(Stored dataset items)

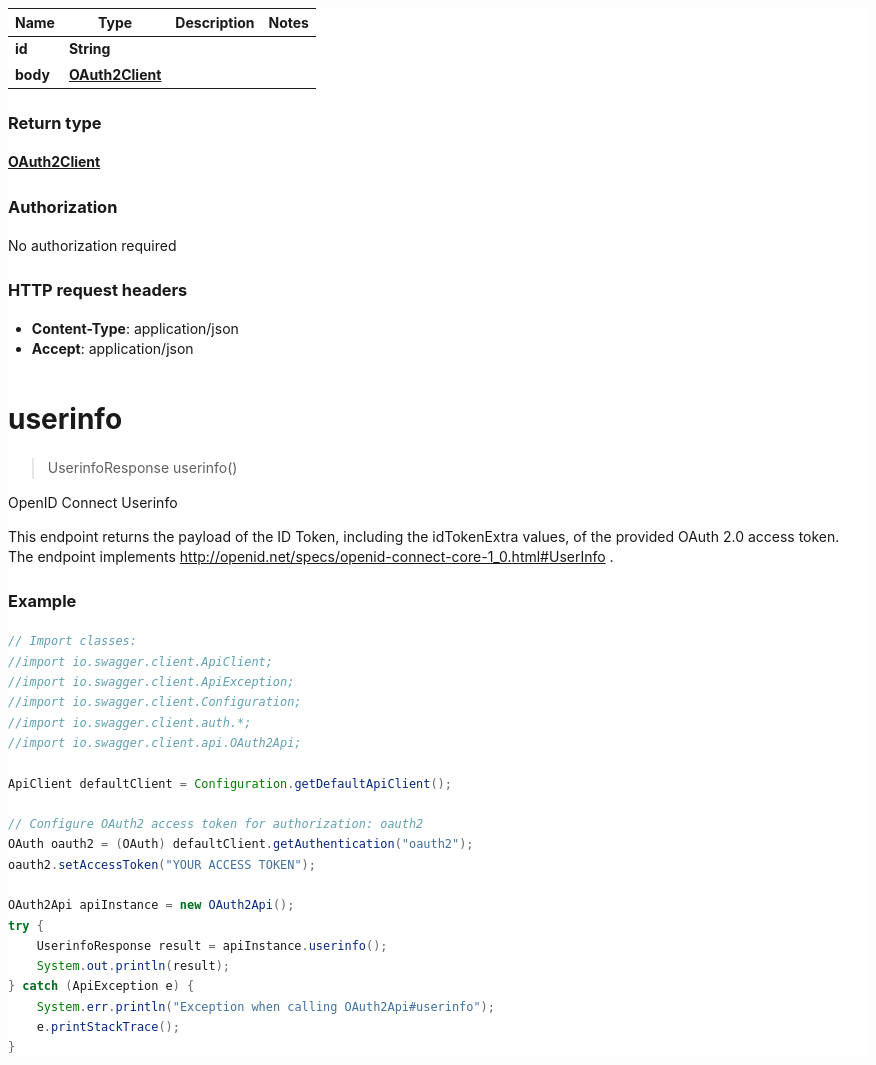 Name | Type | Description  | Notes
------------- | ------------- | ------------- | -------------
 **id** | **String**|  |
 **body** | [**OAuth2Client**](OAuth2Client.md)|  |

### Return type

[**OAuth2Client**](OAuth2Client.md)

### Authorization

No authorization required

### HTTP request headers

 - **Content-Type**: application/json
 - **Accept**: application/json

<a name="userinfo"></a>
# **userinfo**
> UserinfoResponse userinfo()

OpenID Connect Userinfo

This endpoint returns the payload of the ID Token, including the idTokenExtra values, of the provided OAuth 2.0 access token. The endpoint implements http://openid.net/specs/openid-connect-core-1_0.html#UserInfo .

### Example
```java
// Import classes:
//import io.swagger.client.ApiClient;
//import io.swagger.client.ApiException;
//import io.swagger.client.Configuration;
//import io.swagger.client.auth.*;
//import io.swagger.client.api.OAuth2Api;

ApiClient defaultClient = Configuration.getDefaultApiClient();

// Configure OAuth2 access token for authorization: oauth2
OAuth oauth2 = (OAuth) defaultClient.getAuthentication("oauth2");
oauth2.setAccessToken("YOUR ACCESS TOKEN");

OAuth2Api apiInstance = new OAuth2Api();
try {
    UserinfoResponse result = apiInstance.userinfo();
    System.out.println(result);
} catch (ApiException e) {
    System.err.println("Exception when calling OAuth2Api#userinfo");
    e.printStackTrace();
}
```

### Task description
Please filter the entries for the word "defaultClient" and copy the lines that have it.

### Written response
ApiClient defaultClient = Configuration.getDefaultApiClient();
OAuth oauth2 = (OAuth) defaultClient.getAuthentication("oauth2");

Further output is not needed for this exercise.